Instructions for the task: Type out the whole listing again exactly, pictures omitted.

Exercise inputs:
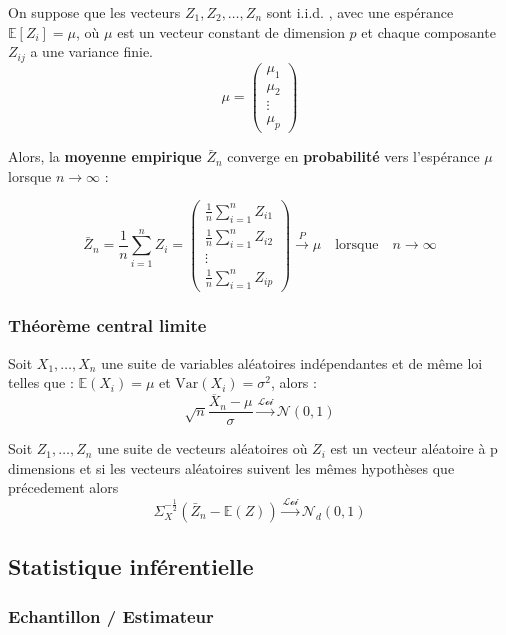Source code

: \documentclass[
  letterpaper,
  DIV=11,
  numbers=noendperiod]{scrartcl}
\begin{document}
On suppose que les vecteurs \(Z_1, Z_2, \dots, Z_n\) sont i.i.d. , avec
une espérance \(\mathbb{E}[Z_i] = \mu\), où \(\mu\) est un vecteur
constant de dimension \(p\) et chaque composante \(Z_{ij}\) a une
variance finie.
\[\mu = \begin{pmatrix} \mu_1 \\ \mu_2 \\ \vdots \\ \mu_p \end{pmatrix}\]

Alors, la \textbf{moyenne empirique} \(\bar{Z}_n\) converge en
\textbf{probabilité} vers l'espérance \(\mu\) lorsque \(n \to \infty\) :

\[\bar{Z}_n  = \frac{1}{n} \sum_{i=1}^{n} Z_i = \begin{pmatrix} \frac{1}{n} \sum_{i=1}^{n} Z_{i1} \\ \frac{1}{n} \sum_{i=1}^{n} Z_{i2} \\ \vdots \\ \frac{1}{n} \sum_{i=1}^{n} Z_{ip} \end{pmatrix} \xrightarrow{P} \mu \quad \text{lorsque} \quad n \to \infty\]

\subsubsection{Théorème central
limite}\label{thuxe9oruxe8me-central-limite}

Soit \(X_1, \ldots, X_n\) une suite de variables aléatoires
indépendantes et de même loi telles que : \(\mathbb{E}(X_i) = \mu\) et
\(\text{Var}(X_i) = \sigma^2\), alors :
\[\sqrt{n}\frac{\overline{X}_n - \mu}{\sigma} \xrightarrow{\mathcal{Loi}} \mathcal{N}(0, 1)\]

Soit \(Z_1,\ldots, Z_n\) une suite de vecteurs aléatoires où \(Z_i\) est
un vecteur aléatoire à p dimensions et si les vecteurs aléatoires
suivent les mêmes hypothèses que précedement alors
\[\Sigma_X^{-\frac{1}{2}}(\bar{Z}_n-\mathbb{E}(Z) )\xrightarrow{\mathcal{Loi}} \mathcal{N}_d(0, 1)\]

\newpage

\subsection{Statistique
inférentielle}\label{statistique-infuxe9rentielle}

\subsubsection{Echantillon / Estimateur}\label{echantillon-estimateur}
\end{document}
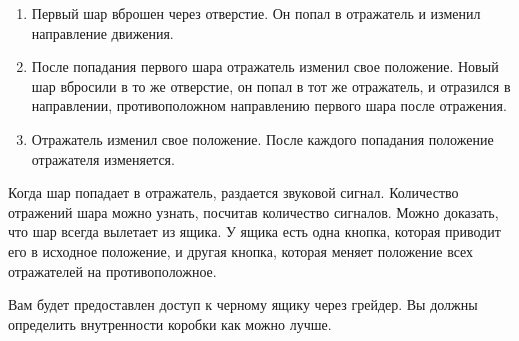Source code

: \begin{enumerate}
\item Первый шар вброшен через отверстие. Он попал в отражатель и изменил направление движения.
\item После попадания первого шара отражатель изменил свое положение. Новый шар вбросили в то же отверстие, он попал в тот же отражатель, и отразился в направлении, противоположном направлению первого шара после отражения.
\item Отражатель изменил свое положение. После каждого попадания положение отражателя изменяется.
\end{enumerate}

Когда шар попадает в отражатель, раздается звуковой сигнал. Количество отражений шара можно узнать, посчитав количество сигналов. Можно доказать, что шар всегда вылетает из ящика. У ящика есть одна кнопка, которая приводит его в исходное положение, и другая кнопка, которая меняет положение всех отражателей на противоположное.

Вам будет предоставлен доступ к черному ящику через грейдер. Вы должны определить внутренности коробки как можно лучше.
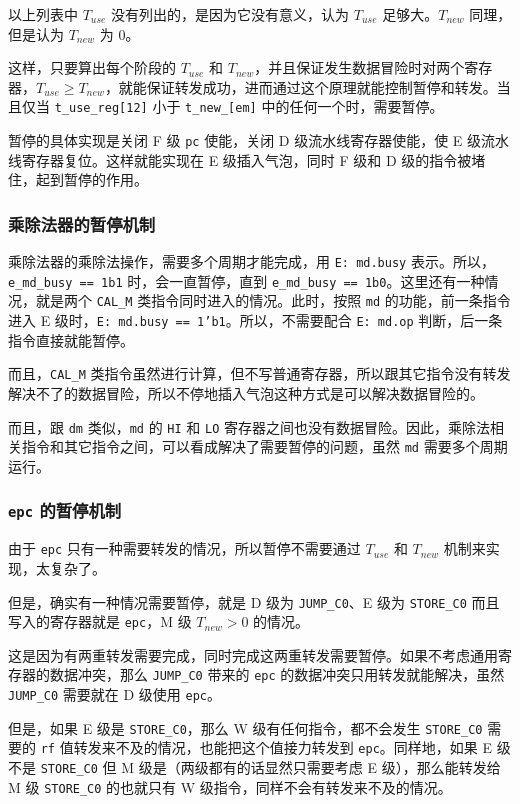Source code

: \documentclass[12pt,AutoFakeBold,AutoFakeSlant]{article}
\newcommand{\ms}[1]{\texttt{#1}}
\begin{document}
以上列表中 $ T_{use} $ 没有列出的，是因为它没有意义，认为 $ T_{use} $ 足够大。$ T_{new} $ 同理，但是认为 $ T_{new} $ 为 0。

这样，只要算出每个阶段的 $ T_{use} $ 和 $ T_{new} $，并且保证发生数据冒险时对两个寄存器，$ T_{use} \ge T_{new} $，就能保证转发成功，进而通过这个原理就能控制暂停和转发。当且仅当 \texttt{t\_use\_reg{[}12{]}} 小于 \texttt{t\_new\_{[}em{]}} 中的任何一个时，需要暂停。

暂停的具体实现是关闭 F 级 \ms{pc} 使能，关闭 D 级流水线寄存器使能，使 E 级流水线寄存器复位。这样就能实现在 E 级插入气泡，同时 F 级和 D 级的指令被堵住，起到暂停的作用。

\subsubsection{乘除法器的暂停机制}

乘除法器的乘除法操作，需要多个周期才能完成，用 \ms{E: md.busy} 表示。所以，\texttt{e\_md\_busy\ ==\ 1\textquotesingle{}b1} 时，会一直暂停，直到
\texttt{e\_md\_busy\ ==\ 1\textquotesingle{}b0}。这里还有一种情况，就是两个 \ms{CAL\_M} 类指令同时进入的情况。此时，按照 \ms{md} 的功能，前一条指令进入 E 级时，\ms{E: md.busy == 1'b1}。所以，不需要配合 \ms{E: md.op} 判断，后一条指令直接就能暂停。

而且，\texttt{CAL\_M} 类指令虽然进行计算，但不写普通寄存器，所以跟其它指令没有转发解决不了的数据冒险，所以不停地插入气泡这种方式是可以解决数据冒险的。

而且，跟 \texttt{dm} 类似，\texttt{md} 的 \texttt{HI} 和 \texttt{LO} 寄存器之间也没有数据冒险。因此，乘除法相关指令和其它指令之间，可以看成解决了需要暂停的问题，虽然 \texttt{md} 需要多个周期运行。

\subsubsection{\ms{epc} 的暂停机制}

由于 \texttt{epc} 只有一种需要转发的情况，所以暂停不需要通过 $ T_{use} $ 和 $ T_{new} $ 机制来实现，太复杂了。

但是，确实有一种情况需要暂停，就是 D 级为
\texttt{JUMP\_C0}、E 级为 \texttt{STORE\_C0} 而且写入的寄存器就是
\texttt{epc}，M 级 $ T_{new} > 0 $ 的情况。

这是因为有两重转发需要完成，同时完成这两重转发需要暂停。如果不考虑通用寄存器的数据冲突，那么 \ms{JUMP\_C0} 带来的 \ms{epc} 的数据冲突只用转发就能解决，虽然 \ms{JUMP\_C0} 需要就在 D 级使用 \ms{epc}。

但是，如果 E 级是 \ms{STORE\_C0}，那么 W 级有任何指令，都不会发生 \ms{STORE\_C0} 需要的 \ms{rf} 值转发来不及的情况，也能把这个值接力转发到 \ms{epc}。同样地，如果 E 级不是 \ms{STORE\_C0} 但 M 级是（两级都有的话显然只需要考虑 E 级），那么能转发给 M 级 \ms{STORE\_C0} 的也就只有 W 级指令，同样不会有转发来不及的情况。
\end{document}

Reply to the task:
Source code

: \documentclass[
  letterpaper,
  DIV=11,
  numbers=noendperiod]{scrartcl}
\begin{document}
On suppose que les vecteurs \(Z_1, Z_2, \dots, Z_n\) sont i.i.d. , avec
une espérance \(\mathbb{E}[Z_i] = \mu\), où \(\mu\) est un vecteur
constant de dimension \(p\) et chaque composante \(Z_{ij}\) a une
variance finie.
\[\mu = \begin{pmatrix} \mu_1 \\ \mu_2 \\ \vdots \\ \mu_p \end{pmatrix}\]

Alors, la \textbf{moyenne empirique} \(\bar{Z}_n\) converge en
\textbf{probabilité} vers l'espérance \(\mu\) lorsque \(n \to \infty\) :

\[\bar{Z}_n  = \frac{1}{n} \sum_{i=1}^{n} Z_i = \begin{pmatrix} \frac{1}{n} \sum_{i=1}^{n} Z_{i1} \\ \frac{1}{n} \sum_{i=1}^{n} Z_{i2} \\ \vdots \\ \frac{1}{n} \sum_{i=1}^{n} Z_{ip} \end{pmatrix} \xrightarrow{P} \mu \quad \text{lorsque} \quad n \to \infty\]

\subsubsection{Théorème central
limite}\label{thuxe9oruxe8me-central-limite}

Soit \(X_1, \ldots, X_n\) une suite de variables aléatoires
indépendantes et de même loi telles que : \(\mathbb{E}(X_i) = \mu\) et
\(\text{Var}(X_i) = \sigma^2\), alors :
\[\sqrt{n}\frac{\overline{X}_n - \mu}{\sigma} \xrightarrow{\mathcal{Loi}} \mathcal{N}(0, 1)\]

Soit \(Z_1,\ldots, Z_n\) une suite de vecteurs aléatoires où \(Z_i\) est
un vecteur aléatoire à p dimensions et si les vecteurs aléatoires
suivent les mêmes hypothèses que précedement alors
\[\Sigma_X^{-\frac{1}{2}}(\bar{Z}_n-\mathbb{E}(Z) )\xrightarrow{\mathcal{Loi}} \mathcal{N}_d(0, 1)\]

\newpage

\subsection{Statistique
inférentielle}\label{statistique-infuxe9rentielle}

\subsubsection{Echantillon / Estimateur}\label{echantillon-estimateur}
\end{document}
Source code

: \begin{enumerate}
\item Первый шар вброшен через отверстие. Он попал в отражатель и изменил направление движения.
\item После попадания первого шара отражатель изменил свое положение. Новый шар вбросили в то же отверстие, он попал в тот же отражатель, и отразился в направлении, противоположном направлению первого шара после отражения.
\item Отражатель изменил свое положение. После каждого попадания положение отражателя изменяется.
\end{enumerate}

Когда шар попадает в отражатель, раздается звуковой сигнал. Количество отражений шара можно узнать, посчитав количество сигналов. Можно доказать, что шар всегда вылетает из ящика. У ящика есть одна кнопка, которая приводит его в исходное положение, и другая кнопка, которая меняет положение всех отражателей на противоположное.

Вам будет предоставлен доступ к черному ящику через грейдер. Вы должны определить внутренности коробки как можно лучше.
Source code

: \documentclass[12pt,AutoFakeBold,AutoFakeSlant]{article}
\newcommand{\ms}[1]{\texttt{#1}}
\begin{document}
以上列表中 $ T_{use} $ 没有列出的，是因为它没有意义，认为 $ T_{use} $ 足够大。$ T_{new} $ 同理，但是认为 $ T_{new} $ 为 0。

这样，只要算出每个阶段的 $ T_{use} $ 和 $ T_{new} $，并且保证发生数据冒险时对两个寄存器，$ T_{use} \ge T_{new} $，就能保证转发成功，进而通过这个原理就能控制暂停和转发。当且仅当 \texttt{t\_use\_reg{[}12{]}} 小于 \texttt{t\_new\_{[}em{]}} 中的任何一个时，需要暂停。

暂停的具体实现是关闭 F 级 \ms{pc} 使能，关闭 D 级流水线寄存器使能，使 E 级流水线寄存器复位。这样就能实现在 E 级插入气泡，同时 F 级和 D 级的指令被堵住，起到暂停的作用。

\subsubsection{乘除法器的暂停机制}

乘除法器的乘除法操作，需要多个周期才能完成，用 \ms{E: md.busy} 表示。所以，\texttt{e\_md\_busy\ ==\ 1\textquotesingle{}b1} 时，会一直暂停，直到
\texttt{e\_md\_busy\ ==\ 1\textquotesingle{}b0}。这里还有一种情况，就是两个 \ms{CAL\_M} 类指令同时进入的情况。此时，按照 \ms{md} 的功能，前一条指令进入 E 级时，\ms{E: md.busy == 1'b1}。所以，不需要配合 \ms{E: md.op} 判断，后一条指令直接就能暂停。

而且，\texttt{CAL\_M} 类指令虽然进行计算，但不写普通寄存器，所以跟其它指令没有转发解决不了的数据冒险，所以不停地插入气泡这种方式是可以解决数据冒险的。

而且，跟 \texttt{dm} 类似，\texttt{md} 的 \texttt{HI} 和 \texttt{LO} 寄存器之间也没有数据冒险。因此，乘除法相关指令和其它指令之间，可以看成解决了需要暂停的问题，虽然 \texttt{md} 需要多个周期运行。

\subsubsection{\ms{epc} 的暂停机制}

由于 \texttt{epc} 只有一种需要转发的情况，所以暂停不需要通过 $ T_{use} $ 和 $ T_{new} $ 机制来实现，太复杂了。

但是，确实有一种情况需要暂停，就是 D 级为
\texttt{JUMP\_C0}、E 级为 \texttt{STORE\_C0} 而且写入的寄存器就是
\texttt{epc}，M 级 $ T_{new} > 0 $ 的情况。

这是因为有两重转发需要完成，同时完成这两重转发需要暂停。如果不考虑通用寄存器的数据冲突，那么 \ms{JUMP\_C0} 带来的 \ms{epc} 的数据冲突只用转发就能解决，虽然 \ms{JUMP\_C0} 需要就在 D 级使用 \ms{epc}。

但是，如果 E 级是 \ms{STORE\_C0}，那么 W 级有任何指令，都不会发生 \ms{STORE\_C0} 需要的 \ms{rf} 值转发来不及的情况，也能把这个值接力转发到 \ms{epc}。同样地，如果 E 级不是 \ms{STORE\_C0} 但 M 级是（两级都有的话显然只需要考虑 E 级），那么能转发给 M 级 \ms{STORE\_C0} 的也就只有 W 级指令，同样不会有转发来不及的情况。
\end{document}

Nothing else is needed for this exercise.